Drone startups often crash so hard they may be said to break the ground on the way down.

why would it be "groundbreaking" if it's in the air :)

When that weight of batteries comes down after running out of power, it will break the ground.

If someone would like to check the validity of their claim, here is a great calculation tool for drones: https://www.ecalc.ch/xcoptercalc.php

"Groundbreaking Flight Time" for a quadrotor.

In 2005 AC-Propulsion flew a fixed wing drone for 48 hours and could have gone indefinitely.

https://www.machinedesign.com/news/solar-powered-uav-flies-t...

Not sure how much innovation this is, considering it trades extended flight time for the inability to replace the battery pack. You get to fly longer, but once you're done, you're done until you can plug it in and give it the 90 minutes it needs to recharge. For most applications, field-swappable batteries are a must.

The real breakthroughs will come from new battery chemistry and fuel cells.

“It can reach speeds of more than 68 kilometers per hour, and can fly more than 75 kilometers before recharging.”

So groundbreaking flight time is... one hour?

The subtitle of the article is:

> The US-1, from Impossible Aerospace, can fly for 2 hours

If the drones goes at full speed, it loses more energy due to increased fiction with air and between mechanical parts.

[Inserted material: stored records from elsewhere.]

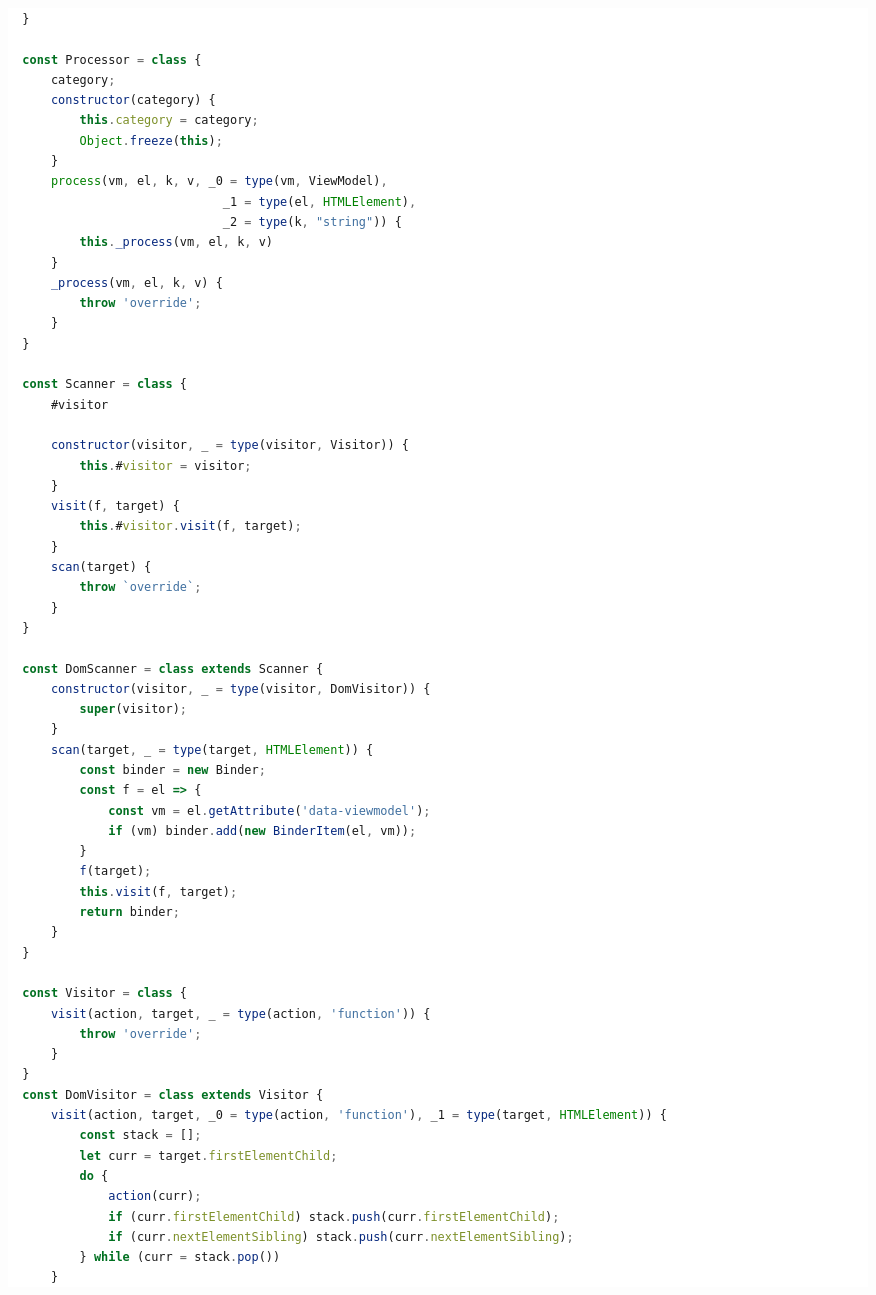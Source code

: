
 ```js
  }

  const Processor = class {
      category;
      constructor(category) {
          this.category = category;
          Object.freeze(this);
      }
      process(vm, el, k, v, _0 = type(vm, ViewModel),
                              _1 = type(el, HTMLElement),
                              _2 = type(k, "string")) {
          this._process(vm, el, k, v)
      }
      _process(vm, el, k, v) {
          throw 'override';
      }
  }

  const Scanner = class {
      #visitor

      constructor(visitor, _ = type(visitor, Visitor)) {
          this.#visitor = visitor;
      }
      visit(f, target) {
          this.#visitor.visit(f, target);
      }
      scan(target) {
          throw `override`;
      }
  }

  const DomScanner = class extends Scanner {
      constructor(visitor, _ = type(visitor, DomVisitor)) {
          super(visitor);
      }
      scan(target, _ = type(target, HTMLElement)) {
          const binder = new Binder;
          const f = el => {
              const vm = el.getAttribute('data-viewmodel');
              if (vm) binder.add(new BinderItem(el, vm));
          }
          f(target);
          this.visit(f, target);
          return binder;
      }
  }

  const Visitor = class {
      visit(action, target, _ = type(action, 'function')) {
          throw 'override';
      }
  }
  const DomVisitor = class extends Visitor {
      visit(action, target, _0 = type(action, 'function'), _1 = type(target, HTMLElement)) {
          const stack = [];
          let curr = target.firstElementChild;
          do {
              action(curr);
              if (curr.firstElementChild) stack.push(curr.firstElementChild);
              if (curr.nextElementSibling) stack.push(curr.nextElementSibling);
          } while (curr = stack.pop())
      }
```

So, it reaches neither maximum flight time nor maximum flight range. The optimal speed to reach 75km is probably smaller.

they say multiple times that drones only regularly do 20-25 mins

Racing drones only ~3 minutes, barely enough to finish a single race (a few laps around the course). And battery is sometimes the limiting factor in races, where pilots have to slow down just so they are able to finish the course and not drop out of the sky before the race ends. Small FPV acrobatic drones fare not much better, 4-5 minutes at the most if you don't fly too aggressively.

The DJI Mavic 2 can stay up for about 30 minutes, according to the manufacturer.

But a racing drone have to be agile. If you put heavy batteries on the extremeties of the drone, it won't be able to roll or rotate very fast. It also takes more energy to fly faster and with more weight.

More specifically, they mean multirotors. Fixed wing aircraft can last much longer. 45 minutes is typical and hours is doable if you have the wingspan and the batteries.

While true, groundbreaking should usually mean "order(s) of magnitude" improvement.

It would have been more adequate if, say, the drone could last a day. Which would roughly be a 10x improvement.

Doubling flight time is a huge improvement and could be considered groundbreaking as usually you get incremental improvements of 10-15% a year because of improving battery tech.